**Stored data**.
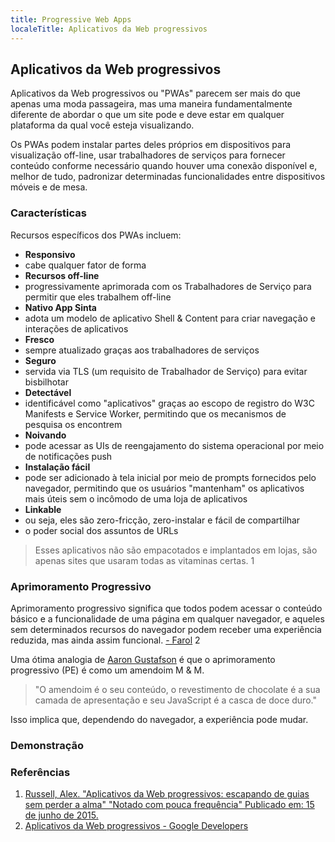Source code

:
 ```yaml
---
title: Progressive Web Apps
localeTitle: Aplicativos da Web progressivos
---
```

## Aplicativos da Web progressivos

Aplicativos da Web progressivos ou "PWAs" parecem ser mais do que apenas uma moda passageira, mas uma maneira fundamentalmente diferente de abordar o que um site pode e deve estar em qualquer plataforma da qual você esteja visualizando.

Os PWAs podem instalar partes deles próprios em dispositivos para visualização off-line, usar trabalhadores de serviços para fornecer conteúdo conforme necessário quando houver uma conexão disponível e, melhor de tudo, padronizar determinadas funcionalidades entre dispositivos móveis e de mesa.

### Características

Recursos específicos dos PWAs incluem:

*   **Responsivo**
*   cabe qualquer fator de forma
*   **Recursos off-line**
*   progressivamente aprimorada com os Trabalhadores de Serviço para permitir que eles trabalhem off-line
*   **Nativo App Sinta**
*   adota um modelo de aplicativo Shell & Content para criar navegação e interações de aplicativos
*   **Fresco**
*   sempre atualizado graças aos trabalhadores de serviços
*   **Seguro**
*   servida via TLS (um requisito de Trabalhador de Serviço) para evitar bisbilhotar
*   **Detectável**
*   identificável como "aplicativos" graças ao escopo de registro do W3C Manifests e Service Worker, permitindo que os mecanismos de pesquisa os encontrem
*   **Noivando**
*   pode acessar as UIs de reengajamento do sistema operacional por meio de notificações push
*   **Instalação fácil**
*   pode ser adicionado à tela inicial por meio de prompts fornecidos pelo navegador, permitindo que os usuários "mantenham" os aplicativos mais úteis sem o incômodo de uma loja de aplicativos
*   **Linkable**
*   ou seja, eles são zero-fricção, zero-instalar e fácil de compartilhar
*   o poder social dos assuntos de URLs

> Esses aplicativos não são empacotados e implantados em lojas, são apenas sites que usaram todas as vitaminas certas. 1

### Aprimoramento Progressivo

Aprimoramento progressivo significa que todos podem acessar o conteúdo básico e a funcionalidade de uma página em qualquer navegador, e aqueles sem determinados recursos do navegador podem receber uma experiência reduzida, mas ainda assim funcional. [\- Farol](https://medium.com/@addyosmani/progressive-web-apps-with-react-js-part-4-site-is-progressively-enhanced-b5ad7cf7a447) 2

Uma ótima analogia de [Aaron Gustafson](http://alistapart.com/article/understandingprogressiveenhancement) é que o aprimoramento progressivo (PE) é como um amendoim M & M.

> "O amendoim é o seu conteúdo, o revestimento de chocolate é a sua camada de apresentação e seu JavaScript é a casca de doce duro."

Isso implica que, dependendo do navegador, a experiência pode mudar.

### Demonstração

### Referências

1.  [Russell, Alex. "Aplicativos da Web progressivos: escapando de guias sem perder a alma" "Notado com pouca frequência" Publicado em: 15 de junho de 2015.](https://infrequently.org/2015/06/progressive-apps-escaping-tabs-without-losing-our-soul/)
2.  [Aplicativos da Web progressivos - Google Developers](https://developers.google.com/web/progressive-web-apps/)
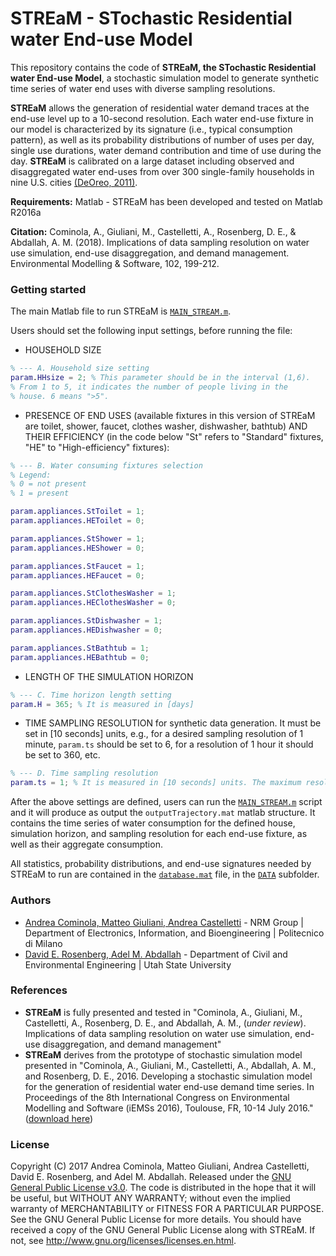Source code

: # STREaM - STochastic Residential water End-use Model

This repository contains the code of **STREaM, the STochastic Residential water End-use Model**, a stochastic simulation model to generate synthetic time series of water end uses with diverse sampling resolutions. 

**STREaM** allows the generation of residential water demand traces at the end-use level up to a 10-second resolution. Each water end-use fixture in our model is characterized by its signature (i.e., typical consumption pattern), as well as its probability distributions of number of uses per day, single use durations, water demand contribution and time of use during the day. **STREaM**  is calibrated on a large dataset including observed and disaggregated water end-uses from over 300 single-family households in nine U.S. cities [(DeOreo, 2011)](http://www.aquacraft.com/wp-content/uploads/2015/10/Analysis-of-Water-Use-in-New-Single-Family-Homes.pdf).

**Requirements:** Matlab - STREaM has been developed and tested on Matlab R2016a

**Citation:** Cominola, A., Giuliani, M., Castelletti, A., Rosenberg, D. E., & Abdallah, A. M. (2018). Implications of data sampling resolution on water use simulation, end-use disaggregation, and demand management. Environmental Modelling & Software, 102, 199-212.

### Getting started
The main Matlab file to run STREaM is [```MAIN_STREAM.m```](https://github.com/acominola/STREaM/blob/master/MAIN_STREaM.m).

Users should set the following input settings, before running the file:
- HOUSEHOLD SIZE
```matlab
% --- A. Household size setting
param.HHsize = 2; % This parameter should be in the interval (1,6).
% From 1 to 5, it indicates the number of people living in the
% house. 6 means ">5".
```
- PRESENCE OF END USES (available fixtures in this version of STREaM are toilet, shower, faucet, clothes washer, dishwasher, bathtub) AND THEIR EFFICIENCY (in the code below "St" refers to "Standard" fixtures, "HE" to "High-efficiency" fixtures):

```matlab
% --- B. Water consuming fixtures selection
% Legend:
% 0 = not present
% 1 = present

param.appliances.StToilet = 1;
param.appliances.HEToilet = 0;

param.appliances.StShower = 1;
param.appliances.HEShower = 0;

param.appliances.StFaucet = 1;
param.appliances.HEFaucet = 0;

param.appliances.StClothesWasher = 1;
param.appliances.HEClothesWasher = 0;

param.appliances.StDishwasher = 1;
param.appliances.HEDishwasher = 0;

param.appliances.StBathtub = 1;
param.appliances.HEBathtub = 0;
```
- LENGTH OF THE SIMULATION HORIZON
```matlab
% --- C. Time horizon length setting
param.H = 365; % It is measured in [days]
```
- TIME SAMPLING RESOLUTION for synthetic data generation. It must be set in [10 seconds] units, e.g., for a desired sampling resolution of 1 minute, ```param.ts``` should be set to 6, for a resolution of 1 hour it should be set to 360, etc.
```matlab
% --- D. Time sampling resolution
param.ts = 1; % It is measured in [10 seconds] units. The maximum resolution allowed is 10 seconds (param.ts = 1).
```
After the above settings are defined, users can run the [```MAIN_STREAM.m```](https://github.com/acominola/STREaM/blob/master/MAIN_STREaM.m) script and it will produce as output the ```outputTrajectory.mat``` matlab structure. It contains the time series of water consumption for the defined house, simulation horizon, and sampling resolution for each end-use fixture, as well as their aggregate consumption.

All statistics, probability distributions, and end-use signatures needed by STREaM to run are contained in the [```database.mat```](https://github.com/acominola/STREaM/tree/master/_DATA.database.mat) file, in the [```DATA```](https://github.com/acominola/STREaM/tree/master/_DATA) subfolder.

### Authors
- [Andrea Cominola, Matteo Giuliani, Andrea Castelletti](http://www.nrm.deib.polimi.it/)  - NRM Group | Department of Electronics, Information, and Bioengineering | Politecnico di Milano
- [David E. Rosenberg, Adel M. Abdallah](http://rosenberg.usu.edu/) - Department of Civil and Environmental Engineering | Utah State University

### References
- **STREaM** is fully presented and tested in "Cominola, A., Giuliani, M., Castelletti, A., Rosenberg, D. E., and Abdallah, A. M., (*under review*). Implications of data sampling resolution on water use simulation, end-use disaggregation, and demand management"
- **STREaM** derives from the prototype of stochastic simulation model presented in "Cominola, A., Giuliani, M., Castelletti, A., Abdallah, A. M., and Rosenberg, D. E., 2016. Developing a stochastic simulation model for the generation of residential water end-use demand time series. In Proceedings of the 8th International Congress on Environmental Modelling and Software (iEMSs 2016), Toulouse, FR, 10-14 July 2016." ([download here](http://scholarsarchive.byu.edu/cgi/viewcontent.cgi?article=1606&context=iemssconference))

### License

Copyright (C) 2017 Andrea Cominola, Matteo Giuliani, Andrea Castelletti, David E. Rosenberg, and Adel M. Abdallah. Released under the [GNU General Public License v3.0](LICENSE).
The code is distributed in the hope that it will be useful, but WITHOUT ANY WARRANTY; without even the implied warranty of MERCHANTABILITY or FITNESS FOR A PARTICULAR PURPOSE. See the GNU General Public License for more details.
You should have received a copy of the GNU General Public License along with STREaM. If not, see http://www.gnu.org/licenses/licenses.en.html.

**Brief**.
Which lines above hold the string "management"? Copy every one of them.

**Written solution**.
**Citation:** Cominola, A., Giuliani, M., Castelletti, A., Rosenberg, D. E., & Abdallah, A. M. (2018). Implications of data sampling resolution on water use simulation, end-use disaggregation, and demand management. Environmental Modelling & Software, 102, 199-212.
- **STREaM** is fully presented and tested in "Cominola, A., Giuliani, M., Castelletti, A., Rosenberg, D. E., and Abdallah, A. M., (*under review*). Implications of data sampling resolution on water use simulation, end-use disaggregation, and demand management"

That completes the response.